WHAT TO WORK ON: Once you find the line containing "- communicator (handle)" in the data below, copy it and each following line exactly, up to and including the line containing "the last argument.", and nothing else.

(Records from a collection)

________________

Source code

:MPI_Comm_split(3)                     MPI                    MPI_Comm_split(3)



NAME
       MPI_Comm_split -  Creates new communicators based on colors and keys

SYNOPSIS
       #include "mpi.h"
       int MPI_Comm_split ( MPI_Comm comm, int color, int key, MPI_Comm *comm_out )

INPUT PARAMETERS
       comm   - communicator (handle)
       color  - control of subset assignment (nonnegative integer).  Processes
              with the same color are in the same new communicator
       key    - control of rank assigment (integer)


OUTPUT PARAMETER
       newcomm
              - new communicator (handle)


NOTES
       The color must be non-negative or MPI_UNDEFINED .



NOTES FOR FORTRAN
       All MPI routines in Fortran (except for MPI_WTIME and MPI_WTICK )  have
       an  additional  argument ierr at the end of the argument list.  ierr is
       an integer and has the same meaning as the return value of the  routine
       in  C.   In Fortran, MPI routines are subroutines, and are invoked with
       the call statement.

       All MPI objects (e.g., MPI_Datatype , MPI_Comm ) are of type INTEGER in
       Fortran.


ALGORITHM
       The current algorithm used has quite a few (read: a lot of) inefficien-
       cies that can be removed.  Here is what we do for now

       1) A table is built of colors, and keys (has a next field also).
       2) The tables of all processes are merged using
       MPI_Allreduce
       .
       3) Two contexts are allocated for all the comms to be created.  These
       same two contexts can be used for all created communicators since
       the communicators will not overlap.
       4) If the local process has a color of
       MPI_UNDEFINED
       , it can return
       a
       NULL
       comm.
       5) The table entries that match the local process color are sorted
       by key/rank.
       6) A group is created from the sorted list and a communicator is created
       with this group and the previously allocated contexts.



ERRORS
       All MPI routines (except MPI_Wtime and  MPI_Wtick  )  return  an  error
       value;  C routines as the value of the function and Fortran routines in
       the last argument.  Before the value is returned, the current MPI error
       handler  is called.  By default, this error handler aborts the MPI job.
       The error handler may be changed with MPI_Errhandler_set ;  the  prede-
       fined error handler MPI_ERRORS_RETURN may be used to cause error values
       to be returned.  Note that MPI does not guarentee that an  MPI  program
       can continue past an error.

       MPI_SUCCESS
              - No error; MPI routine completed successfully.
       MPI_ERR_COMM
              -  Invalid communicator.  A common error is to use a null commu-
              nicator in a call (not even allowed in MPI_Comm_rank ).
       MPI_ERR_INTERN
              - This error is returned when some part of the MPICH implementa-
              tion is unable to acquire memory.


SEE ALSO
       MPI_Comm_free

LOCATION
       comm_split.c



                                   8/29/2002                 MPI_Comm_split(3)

________________

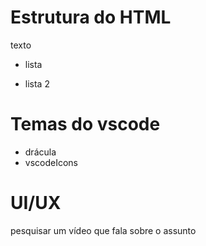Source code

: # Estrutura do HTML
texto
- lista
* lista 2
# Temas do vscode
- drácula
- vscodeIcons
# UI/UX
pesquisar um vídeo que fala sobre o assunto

________________

TASK OUTPUT:
       comm   - communicator (handle)
       color  - control of subset assignment (nonnegative integer).  Processes
              with the same color are in the same new communicator
       key    - control of rank assigment (integer)


OUTPUT PARAMETER
       newcomm
              - new communicator (handle)


NOTES
       The color must be non-negative or MPI_UNDEFINED .



NOTES FOR FORTRAN
       All MPI routines in Fortran (except for MPI_WTIME and MPI_WTICK )  have
       an  additional  argument ierr at the end of the argument list.  ierr is
       an integer and has the same meaning as the return value of the  routine
       in  C.   In Fortran, MPI routines are subroutines, and are invoked with
       the call statement.

       All MPI objects (e.g., MPI_Datatype , MPI_Comm ) are of type INTEGER in
       Fortran.


ALGORITHM
       The current algorithm used has quite a few (read: a lot of) inefficien-
       cies that can be removed.  Here is what we do for now

       1) A table is built of colors, and keys (has a next field also).
       2) The tables of all processes are merged using
       MPI_Allreduce
       .
       3) Two contexts are allocated for all the comms to be created.  These
       same two contexts can be used for all created communicators since
       the communicators will not overlap.
       4) If the local process has a color of
       MPI_UNDEFINED
       , it can return
       a
       NULL
       comm.
       5) The table entries that match the local process color are sorted
       by key/rank.
       6) A group is created from the sorted list and a communicator is created
       with this group and the previously allocated contexts.



ERRORS
       All MPI routines (except MPI_Wtime and  MPI_Wtick  )  return  an  error
       value;  C routines as the value of the function and Fortran routines in
       the last argument.  Before the value is returned, the current MPI error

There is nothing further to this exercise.